*Task prompt*: Report the number of lines holding "amazing" in the material below, and nothing more.

*Extracted entries*:
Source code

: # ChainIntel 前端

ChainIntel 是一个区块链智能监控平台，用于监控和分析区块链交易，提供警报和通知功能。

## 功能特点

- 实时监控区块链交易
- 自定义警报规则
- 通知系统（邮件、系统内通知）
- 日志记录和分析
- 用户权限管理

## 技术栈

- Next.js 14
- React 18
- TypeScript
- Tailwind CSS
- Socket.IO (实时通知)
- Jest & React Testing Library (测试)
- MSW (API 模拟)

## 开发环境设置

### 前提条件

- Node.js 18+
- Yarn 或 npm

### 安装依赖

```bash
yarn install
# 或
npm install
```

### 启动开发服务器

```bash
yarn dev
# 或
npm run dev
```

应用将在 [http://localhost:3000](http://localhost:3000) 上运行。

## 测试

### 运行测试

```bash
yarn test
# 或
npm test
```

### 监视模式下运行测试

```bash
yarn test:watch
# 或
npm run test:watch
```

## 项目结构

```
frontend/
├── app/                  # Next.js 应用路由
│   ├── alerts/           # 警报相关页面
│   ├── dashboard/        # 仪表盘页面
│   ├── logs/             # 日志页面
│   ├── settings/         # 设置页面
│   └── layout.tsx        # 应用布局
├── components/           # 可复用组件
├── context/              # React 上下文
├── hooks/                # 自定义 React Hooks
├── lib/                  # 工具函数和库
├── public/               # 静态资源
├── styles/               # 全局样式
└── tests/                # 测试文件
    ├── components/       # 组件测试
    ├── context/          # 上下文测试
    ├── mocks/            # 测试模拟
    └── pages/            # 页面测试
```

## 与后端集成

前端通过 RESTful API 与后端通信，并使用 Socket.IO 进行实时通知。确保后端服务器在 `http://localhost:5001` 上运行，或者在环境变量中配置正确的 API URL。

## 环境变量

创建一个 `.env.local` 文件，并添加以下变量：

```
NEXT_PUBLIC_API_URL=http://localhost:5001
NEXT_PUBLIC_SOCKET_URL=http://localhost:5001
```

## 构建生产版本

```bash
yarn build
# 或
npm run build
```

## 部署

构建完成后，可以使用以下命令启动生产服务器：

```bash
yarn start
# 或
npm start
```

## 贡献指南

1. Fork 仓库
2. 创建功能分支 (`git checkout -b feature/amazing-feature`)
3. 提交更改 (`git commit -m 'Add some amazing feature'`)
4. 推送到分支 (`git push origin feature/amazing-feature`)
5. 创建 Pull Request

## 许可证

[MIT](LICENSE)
--
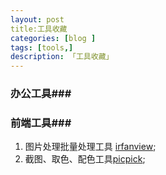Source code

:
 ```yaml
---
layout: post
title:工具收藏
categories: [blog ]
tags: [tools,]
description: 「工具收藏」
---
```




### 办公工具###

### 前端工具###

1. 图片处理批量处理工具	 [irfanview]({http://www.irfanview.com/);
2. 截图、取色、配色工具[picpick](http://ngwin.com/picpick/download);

*Written solution*: 3